Seine-Saint-Denis : pas de RSA au mois de décembre

Les habitants de Seine-Saint-Denis, allocataire du RSA, risquent de passer une dure fin d’année. Jeudi, le conseil départemental a décidé qu’il ne verserait pas les 40 millions d’euros dont a besoin la Caisse d’allocations familiales pour le paiement du RSA de décembre. Une décision qui vise à réveiller l’État, le département souhaitant que celui-ci mette la main à la poche. Depuis plusieurs années, sur fond de baisse des dotations de l’Etat, le président socialiste de l’un des départements les plus pauvres de France dénonce l’asphyxie financière générée par la hausse des dépenses sociales.
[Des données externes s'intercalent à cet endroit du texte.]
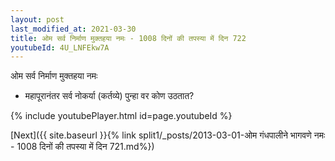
 ```yaml
---
layout: post
last_modified_at: 2021-03-30
title: ओम सर्व निर्माण मुक्तहया नमः - 1008 दिनों की तपस्या में दिन 722
youtubeId: 4U_LNFEkw7A
---
```

 
 
 ओम सर्व निर्माण मुक्तहया नमः  
 
 -  महापूरानंतर सर्व नोकर्या (कर्तव्ये) पुन्हा वर कोण उठतात? 
 
  
 
  
 
 
 
 
 
 


{% include youtubePlayer.html id=page.youtubeId %}
 
[Next]({{ site.baseurl }}{% link  split1/_posts/2013-03-01-ओम गंधपालीने भागवणे नमः - 1008 दिनों की तपस्या में दिन 721.md%})
 
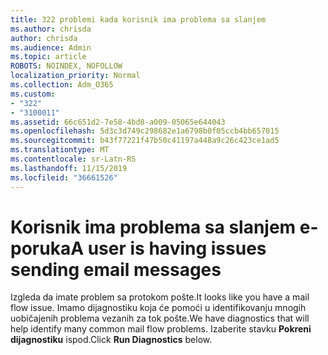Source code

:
 ```yaml
---
title: 322 problemi kada korisnik ima problema sa slanjem
ms.author: chrisda
author: chrisda
ms.audience: Admin
ms.topic: article
ROBOTS: NOINDEX, NOFOLLOW
localization_priority: Normal
ms.collection: Adm_O365
ms.custom:
- "322"
- "3100011"
ms.assetid: 66c651d2-7e58-4bd8-a009-05065e644043
ms.openlocfilehash: 5d3c3d749c298682e1a6798b0f05ccb4bb657015
ms.sourcegitcommit: b43f77221f47b50c41197a448a9c26c423ce1ad5
ms.translationtype: MT
ms.contentlocale: sr-Latn-RS
ms.lasthandoff: 11/15/2019
ms.locfileid: "36661526"
---
```

# <a name="a-user-is-having-issues-sending-email-messages"></a><span data-ttu-id="ff997-102">Korisnik ima problema sa slanjem e-poruka</span><span class="sxs-lookup"><span data-stu-id="ff997-102">A user is having issues sending email messages</span></span>

<span data-ttu-id="ff997-103">Izgleda da imate problem sa protokom pošte.</span><span class="sxs-lookup"><span data-stu-id="ff997-103">It looks like you have a mail flow issue.</span></span> <span data-ttu-id="ff997-104">Imamo dijagnostiku koja će pomoći u identifikovanju mnogih uobičajenih problema vezanih za tok pošte.</span><span class="sxs-lookup"><span data-stu-id="ff997-104">We have diagnostics that will help identify many common mail flow problems.</span></span> <span data-ttu-id="ff997-105">Izaberite stavku **Pokreni dijagnostiku** ispod.</span><span class="sxs-lookup"><span data-stu-id="ff997-105">Click **Run Diagnostics** below.</span></span>
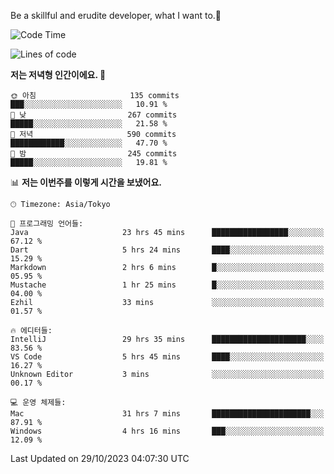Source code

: Be a skillful and erudite developer, what I want to.👶

<!--START_SECTION:waka-->
![Code Time](http://img.shields.io/badge/Code%20Time-43%20hrs%2029%20mins-blue)

![Lines of code](https://img.shields.io/badge/%EC%A0%80%EB%8A%94%20%EC%97%AC%ED%83%9C%EA%B9%8C%EC%A7%80%20-726.0%20thousand%20%EC%A4%84%EC%9D%98%20%EC%BD%94%EB%93%9C%EB%A5%BC%20%EC%9E%91%EC%84%B1%ED%96%88%EC%96%B4%EC%9A%94.-blue)

**저는 저녁형 인간이에요. 🦉** 

```text
🌞 아침                     135 commits         ███░░░░░░░░░░░░░░░░░░░░░░   10.91 % 
🌆 낮　                     267 commits         █████░░░░░░░░░░░░░░░░░░░░   21.58 % 
🌃 저녁                     590 commits         ████████████░░░░░░░░░░░░░   47.70 % 
🌙 밤　                     245 commits         █████░░░░░░░░░░░░░░░░░░░░   19.81 % 
```


📊 **저는 이번주를 이렇게 시간을 보냈어요.** 

```text
🕑︎ Timezone: Asia/Tokyo

💬 프로그래밍 언어들: 
Java                     23 hrs 45 mins      █████████████████░░░░░░░░   67.12 % 
Dart                     5 hrs 24 mins       ████░░░░░░░░░░░░░░░░░░░░░   15.29 % 
Markdown                 2 hrs 6 mins        █░░░░░░░░░░░░░░░░░░░░░░░░   05.95 % 
Mustache                 1 hr 25 mins        █░░░░░░░░░░░░░░░░░░░░░░░░   04.00 % 
Ezhil                    33 mins             ░░░░░░░░░░░░░░░░░░░░░░░░░   01.57 % 

🔥 에디터들: 
IntelliJ                 29 hrs 35 mins      █████████████████████░░░░   83.56 % 
VS Code                  5 hrs 45 mins       ████░░░░░░░░░░░░░░░░░░░░░   16.27 % 
Unknown Editor           3 mins              ░░░░░░░░░░░░░░░░░░░░░░░░░   00.17 % 

💻 운영 체제들: 
Mac                      31 hrs 7 mins       ██████████████████████░░░   87.91 % 
Windows                  4 hrs 16 mins       ███░░░░░░░░░░░░░░░░░░░░░░   12.09 % 
```


 Last Updated on 29/10/2023 04:07:30 UTC
<!--END_SECTION:waka-->
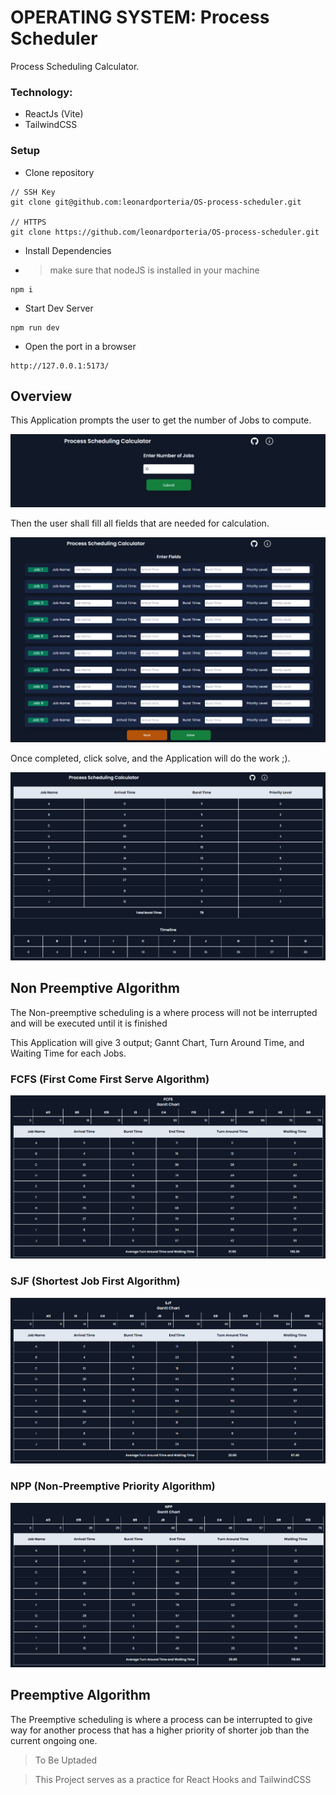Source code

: # OPERATING SYSTEM: Process Scheduler

Process Scheduling Calculator.

### Technology:

- ReactJs (Vite)
- TailwindCSS

### Setup

- Clone repository

```
// SSH Key
git clone git@github.com:leonardporteria/OS-process-scheduler.git

// HTTPS
git clone https://github.com/leonardporteria/OS-process-scheduler.git
```

- Install Dependencies
- > make sure that nodeJS is installed in your machine

```
npm i
```

- Start Dev Server

```
npm run dev
```

- Open the port in a browser

```
http://127.0.0.1:5173/
```

## Overview

This Application prompts the user to get the number of Jobs to compute.

![Alt text](/src/assets/_md-assets/input.png 'Input')

Then the user shall fill all fields that are needed for calculation.

![Alt text](/src/assets/_md-assets/fill.png 'Fill')

Once completed, click solve, and the Application will do the work ;).

![Alt text](/src/assets/_md-assets/timeline.png 'TL')

## Non Preemptive Algorithm

The Non-preemptive scheduling is a where process will not be interrupted and will be executed until it is finished

This Application will give 3 output; Gannt Chart, Turn Around Time, and Waiting Time for each Jobs.

### FCFS (First Come First Serve Algorithm)

![Alt text](/src/assets/_md-assets/fcfs.png 'FCFS')

### SJF (Shortest Job First Algorithm)

![Alt text](/src/assets/_md-assets/sjf.png 'SJF')

### NPP (Non-Preemptive Priority Algorithm)

![Alt text](/src/assets/_md-assets/npp.png 'NPP')

## Preemptive Algorithm

The Preemptive scheduling is where a process can be interrupted to give way for another process that has a higher priority of shorter job than the current ongoing one.

> To Be Uptaded

> This Project serves as a practice for React Hooks and TailwindCSS
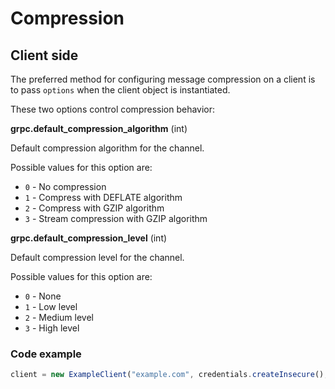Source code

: # Compression

## Client side
The preferred method for configuring message compression on a client is to pass `options` when the client object is instantiated.

These two options control compression behavior:

**grpc.default_compression_algorithm** (int)

Default compression algorithm for the channel. 

Possible values for this option are:
- `0` - No compression
- `1` - Compress with DEFLATE algorithm
- `2` - Compress with GZIP algorithm
- `3` - Stream compression with GZIP algorithm

**grpc.default_compression_level** (int)

Default compression level for the channel.

Possible values for this option are:
- `0` - None
- `1` - Low level
- `2` - Medium level
- `3` - High level

### Code example
```javascript
client = new ExampleClient("example.com", credentials.createInsecure(), {'grpc.default_compression_algorithm': 2, 'grpc.default_compression_level': 2});
```
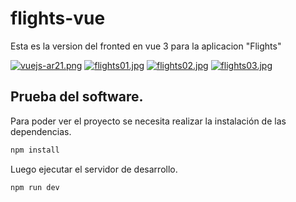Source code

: # flights-vue

Esta es la version del fronted en vue 3 para la aplicacion "Flights"

[![vuejs-ar21.png](https://i.postimg.cc/P57bDdns/vuejs-ar21.png)](https://postimg.cc/yDFS44Nv)
[![flights01.jpg](https://i.postimg.cc/XJfnYWTW/flights01.jpg)](https://postimg.cc/MMpC9C63)
[![flights02.jpg](https://i.postimg.cc/1XMn4wLy/flights02.jpg)](https://postimg.cc/6425m2WP)
[![flights03.jpg](https://i.postimg.cc/NFLY7XKs/flights03.jpg)](https://postimg.cc/Zvk1JCP2)

## Prueba del software.

Para poder ver el proyecto se necesita realizar la instalación de las dependencias.

```sh
npm install
```
Luego ejecutar el servidor de desarrollo.

```sh
npm run dev
```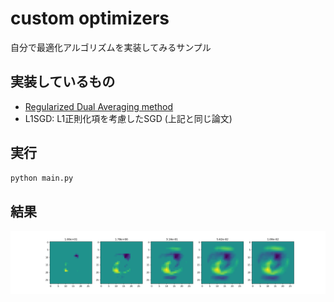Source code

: # custom optimizers

自分で最適化アルゴリズムを実装してみるサンプル

## 実装しているもの

* [Regularized Dual Averaging method](https://www.microsoft.com/en-us/research/wp-content/uploads/2016/02/xiao10JMLR.pdf)
* L1SGD: L1正則化項を考慮したSGD (上記と同じ論文)



## 実行

```bash
python main.py
```

## 結果

![](./rda-weight-transition.png)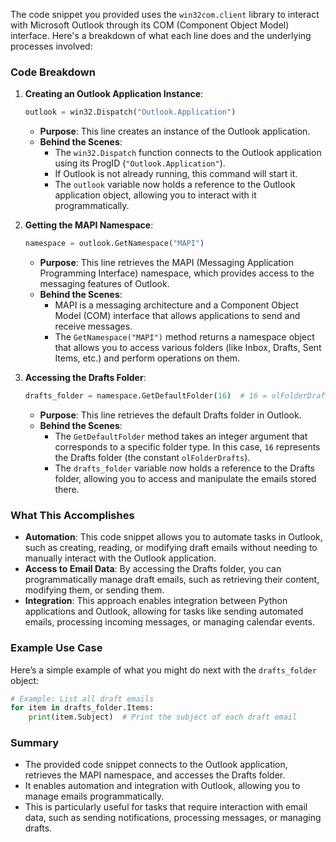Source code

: The code snippet you provided uses the `win32com.client` library to interact with Microsoft Outlook through its COM (Component Object Model) interface. Here's a breakdown of what each line does and the underlying processes involved:

### Code Breakdown

1. **Creating an Outlook Application Instance**:
   ```python
   outlook = win32.Dispatch("Outlook.Application")
   ```
   - **Purpose**: This line creates an instance of the Outlook application.
   - **Behind the Scenes**: 
     - The `win32.Dispatch` function connects to the Outlook application using its ProgID (`"Outlook.Application"`). 
     - If Outlook is not already running, this command will start it.
     - The `outlook` variable now holds a reference to the Outlook application object, allowing you to interact with it programmatically.

2. **Getting the MAPI Namespace**:
   ```python
   namespace = outlook.GetNamespace("MAPI")
   ```
   - **Purpose**: This line retrieves the MAPI (Messaging Application Programming Interface) namespace, which provides access to the messaging features of Outlook.
   - **Behind the Scenes**:
     - MAPI is a messaging architecture and a Component Object Model (COM) interface that allows applications to send and receive messages.
     - The `GetNamespace("MAPI")` method returns a namespace object that allows you to access various folders (like Inbox, Drafts, Sent Items, etc.) and perform operations on them.

3. **Accessing the Drafts Folder**:
   ```python
   drafts_folder = namespace.GetDefaultFolder(16)  # 16 = olFolderDrafts
   ```
   - **Purpose**: This line retrieves the default Drafts folder in Outlook.
   - **Behind the Scenes**:
     - The `GetDefaultFolder` method takes an integer argument that corresponds to a specific folder type. In this case, `16` represents the Drafts folder (the constant `olFolderDrafts`).
     - The `drafts_folder` variable now holds a reference to the Drafts folder, allowing you to access and manipulate the emails stored there.

### What This Accomplishes

- **Automation**: This code snippet allows you to automate tasks in Outlook, such as creating, reading, or modifying draft emails without needing to manually interact with the Outlook application.
- **Access to Email Data**: By accessing the Drafts folder, you can programmatically manage draft emails, such as retrieving their content, modifying them, or sending them.
- **Integration**: This approach enables integration between Python applications and Outlook, allowing for tasks like sending automated emails, processing incoming messages, or managing calendar events.

### Example Use Case

Here’s a simple example of what you might do next with the `drafts_folder` object:

```python
# Example: List all draft emails
for item in drafts_folder.Items:
    print(item.Subject)  # Print the subject of each draft email
```

### Summary

- The provided code snippet connects to the Outlook application, retrieves the MAPI namespace, and accesses the Drafts folder.
- It enables automation and integration with Outlook, allowing you to manage emails programmatically.
- This is particularly useful for tasks that require interaction with email data, such as sending notifications, processing messages, or managing drafts.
« Je n’inscrirai pas de crédits supplémentaires pour venir absorber l’incurie de l’Etat », a déclaré Stéphane Troussel, qui a soumis jeudi au vote de l’assemblée départementale une décision entérinant le refus du versement du revenu de solidarité active (RSA) de décembre, touché par plus de 100 000 allocataires. Pour 2017, 470 millions d’euros avaient été budgétés. Une somme qui, selon lui, ne permet pas au département de financer cette prestation jusqu’à la fin de l’année.

Un fonds d’urgence nécessaire

Stéphane Troussel demande que l’Etat comble le « trou » de décembre via un fonds d’urgence, qui avait octroyé 24 millions d’euros à la Seine-Saint-Denis en 2016. Avec la question de la prise en charge des mineurs étrangers non accompagnés (MNA), le RSA a été au coeur du Congrès des départements, qui s’est tenu à Marseille en octobre. Sur les Allocations individuelles de solidarité (AIS), notamment le RSA, Edouard Philippe a évoqué à cette occasion la mise en place d’un fonds d’urgence dans la loi de finances rectificative pour 2017 pour les départements les plus touchés, sans plus de précisions. L’an dernier, 200 millions d’euros avaient été distribués.

« A moyen terme, c’est le système de pilotage et de financement de nos allocations individuelles de solidarité qui doit être revisité », a estimé le Premier ministre. Une mission de réflexion travaille sur le sujet, a-t-il indiqué, en souhaitant « que l’on puisse concrétiser des propositions de réforme dans le cadre du projet de loi de finances pour 2019 ». L’Assemblée des départements de France demande que l’Etat compense le reste à charge du coût du RSA, qui s’est élevé à 4,3 milliards d’euros en 2016 pour les départements. Outre le RSA, les départements financent partiellement la Prestation de compensation du handicap (PCH) et l’Allocation personnalisée d’autonomie (APA), dont les dépenses ne sont compensées qu’à 57 % par l’Etat.